For the left-hand equality: You can prove this by induction: The ratio of ${(n+1)^n \over n!}$ to ${n^{n-1} \over (n-1)!}$ is exactly ${(n-1)! \over n!} {(n+1)^n \over n^{n-1}}$ $= {1 \over n}{(n+1)^n \over n^{n-1}}$ $= {(n+1)^n \over n^n}$ $= (1 + {1 \over n})^n$ This is exactly the $n$-th factor of the right-hand side.
For the right-hand inequality: You can do this using the inequality $\ln(1 + x) < x$ for $x > 0$, which can be proven for example by observing that the two functions $\ln(1 + x)$ and $x$ are equal when $x = 0$ while the derivative of $\ln(1 + x)$ is less than the derivative of $x$ (namely $1$) when $x \geq 0$.

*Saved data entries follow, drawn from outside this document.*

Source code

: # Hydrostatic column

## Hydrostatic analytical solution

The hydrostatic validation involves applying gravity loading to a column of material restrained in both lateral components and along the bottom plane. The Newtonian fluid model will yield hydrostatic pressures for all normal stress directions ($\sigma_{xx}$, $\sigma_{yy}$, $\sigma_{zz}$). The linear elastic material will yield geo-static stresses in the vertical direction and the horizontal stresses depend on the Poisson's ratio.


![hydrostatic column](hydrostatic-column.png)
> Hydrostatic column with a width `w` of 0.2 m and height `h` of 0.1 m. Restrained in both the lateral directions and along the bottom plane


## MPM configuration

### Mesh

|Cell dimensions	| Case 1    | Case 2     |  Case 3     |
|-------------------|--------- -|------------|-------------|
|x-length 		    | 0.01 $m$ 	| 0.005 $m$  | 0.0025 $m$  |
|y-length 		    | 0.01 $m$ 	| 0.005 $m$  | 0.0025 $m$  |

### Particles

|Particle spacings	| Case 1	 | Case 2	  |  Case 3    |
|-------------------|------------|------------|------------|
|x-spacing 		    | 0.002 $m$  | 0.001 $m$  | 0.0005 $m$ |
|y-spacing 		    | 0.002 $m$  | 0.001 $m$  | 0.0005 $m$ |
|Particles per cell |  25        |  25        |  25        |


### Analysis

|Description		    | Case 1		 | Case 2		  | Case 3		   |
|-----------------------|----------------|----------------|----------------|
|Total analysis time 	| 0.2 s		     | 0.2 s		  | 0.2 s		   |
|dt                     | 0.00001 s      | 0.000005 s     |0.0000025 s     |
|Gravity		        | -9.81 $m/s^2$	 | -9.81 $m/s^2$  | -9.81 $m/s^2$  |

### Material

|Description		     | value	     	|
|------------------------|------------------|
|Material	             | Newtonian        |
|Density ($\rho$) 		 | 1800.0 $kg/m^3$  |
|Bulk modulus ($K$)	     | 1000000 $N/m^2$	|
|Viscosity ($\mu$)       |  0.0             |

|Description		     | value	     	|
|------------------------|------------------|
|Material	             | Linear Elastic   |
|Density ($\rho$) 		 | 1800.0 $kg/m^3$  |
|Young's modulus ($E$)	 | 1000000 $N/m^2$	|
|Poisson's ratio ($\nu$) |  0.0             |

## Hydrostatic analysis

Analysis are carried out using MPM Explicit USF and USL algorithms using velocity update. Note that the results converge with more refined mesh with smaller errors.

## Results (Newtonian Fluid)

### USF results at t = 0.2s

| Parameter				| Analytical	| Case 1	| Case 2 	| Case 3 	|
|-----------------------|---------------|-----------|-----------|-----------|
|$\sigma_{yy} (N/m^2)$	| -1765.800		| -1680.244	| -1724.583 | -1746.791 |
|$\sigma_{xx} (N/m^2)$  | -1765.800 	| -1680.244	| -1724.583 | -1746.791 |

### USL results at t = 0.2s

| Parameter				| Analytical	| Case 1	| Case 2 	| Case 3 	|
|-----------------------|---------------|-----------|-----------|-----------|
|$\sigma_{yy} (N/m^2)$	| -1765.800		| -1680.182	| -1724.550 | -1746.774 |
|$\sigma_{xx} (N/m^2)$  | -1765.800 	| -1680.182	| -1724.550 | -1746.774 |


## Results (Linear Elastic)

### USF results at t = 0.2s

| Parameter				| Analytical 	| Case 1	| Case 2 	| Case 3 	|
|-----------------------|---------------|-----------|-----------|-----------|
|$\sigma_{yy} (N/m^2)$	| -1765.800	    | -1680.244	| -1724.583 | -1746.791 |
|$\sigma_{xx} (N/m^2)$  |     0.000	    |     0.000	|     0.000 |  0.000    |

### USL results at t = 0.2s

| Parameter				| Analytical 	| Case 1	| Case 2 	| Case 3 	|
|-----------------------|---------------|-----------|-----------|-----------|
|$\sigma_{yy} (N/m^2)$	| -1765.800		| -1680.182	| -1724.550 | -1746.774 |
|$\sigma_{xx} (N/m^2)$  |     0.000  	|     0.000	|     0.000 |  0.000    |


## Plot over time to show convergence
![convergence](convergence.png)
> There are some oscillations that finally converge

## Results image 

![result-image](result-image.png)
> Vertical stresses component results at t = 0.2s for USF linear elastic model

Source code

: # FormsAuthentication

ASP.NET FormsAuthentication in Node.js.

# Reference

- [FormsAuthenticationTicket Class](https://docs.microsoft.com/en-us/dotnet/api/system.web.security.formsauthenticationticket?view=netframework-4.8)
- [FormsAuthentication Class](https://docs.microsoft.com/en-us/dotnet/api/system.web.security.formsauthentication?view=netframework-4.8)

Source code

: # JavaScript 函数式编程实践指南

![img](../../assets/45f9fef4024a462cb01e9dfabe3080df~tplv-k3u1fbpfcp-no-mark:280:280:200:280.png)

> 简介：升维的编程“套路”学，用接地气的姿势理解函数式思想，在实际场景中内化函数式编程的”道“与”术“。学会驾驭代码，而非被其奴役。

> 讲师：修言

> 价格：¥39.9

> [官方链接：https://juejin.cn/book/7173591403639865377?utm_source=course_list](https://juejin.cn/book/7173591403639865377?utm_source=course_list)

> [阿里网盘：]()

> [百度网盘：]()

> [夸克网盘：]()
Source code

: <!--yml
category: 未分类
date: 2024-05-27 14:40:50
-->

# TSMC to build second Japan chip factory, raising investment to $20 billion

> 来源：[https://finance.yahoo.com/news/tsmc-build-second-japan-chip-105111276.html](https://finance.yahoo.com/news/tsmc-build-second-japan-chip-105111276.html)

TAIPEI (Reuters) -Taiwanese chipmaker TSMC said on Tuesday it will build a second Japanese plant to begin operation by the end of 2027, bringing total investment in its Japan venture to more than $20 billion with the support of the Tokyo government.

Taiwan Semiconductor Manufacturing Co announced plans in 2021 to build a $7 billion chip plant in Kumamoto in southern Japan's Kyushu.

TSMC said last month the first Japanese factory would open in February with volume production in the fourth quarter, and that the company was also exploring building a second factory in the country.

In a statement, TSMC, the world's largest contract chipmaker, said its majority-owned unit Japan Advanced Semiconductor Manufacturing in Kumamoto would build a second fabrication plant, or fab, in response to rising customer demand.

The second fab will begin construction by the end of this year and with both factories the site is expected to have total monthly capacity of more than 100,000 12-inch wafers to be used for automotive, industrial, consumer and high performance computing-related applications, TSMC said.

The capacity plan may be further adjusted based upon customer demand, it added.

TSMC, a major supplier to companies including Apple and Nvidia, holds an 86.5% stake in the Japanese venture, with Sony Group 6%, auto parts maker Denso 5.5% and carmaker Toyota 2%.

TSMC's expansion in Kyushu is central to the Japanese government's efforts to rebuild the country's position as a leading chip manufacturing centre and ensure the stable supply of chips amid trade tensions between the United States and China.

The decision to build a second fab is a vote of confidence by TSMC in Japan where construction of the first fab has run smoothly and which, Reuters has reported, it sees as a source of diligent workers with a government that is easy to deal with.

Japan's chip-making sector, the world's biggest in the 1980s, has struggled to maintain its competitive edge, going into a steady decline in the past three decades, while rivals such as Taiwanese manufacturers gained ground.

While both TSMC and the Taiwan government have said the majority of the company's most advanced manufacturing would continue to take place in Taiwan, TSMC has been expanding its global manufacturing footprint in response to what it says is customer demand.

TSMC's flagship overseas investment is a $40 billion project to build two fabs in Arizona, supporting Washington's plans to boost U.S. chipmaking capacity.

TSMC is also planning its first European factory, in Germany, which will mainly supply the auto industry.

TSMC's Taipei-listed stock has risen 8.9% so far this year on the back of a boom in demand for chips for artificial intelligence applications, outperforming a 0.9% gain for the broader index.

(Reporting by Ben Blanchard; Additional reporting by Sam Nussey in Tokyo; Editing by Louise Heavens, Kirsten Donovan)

Plugging in $x = 1/k$ for any $k$ you get $\ln(1 + {1 \over k}) < {1 \over k}$. Taking $e$ to both sides you get $1 + {1 \over k} < e^{1 \over k}$ which implies $(1 + {1 \over k})^k < e$. Multiplying all of these together from $k = 1$ to $k = n$ gives the inequality you seek.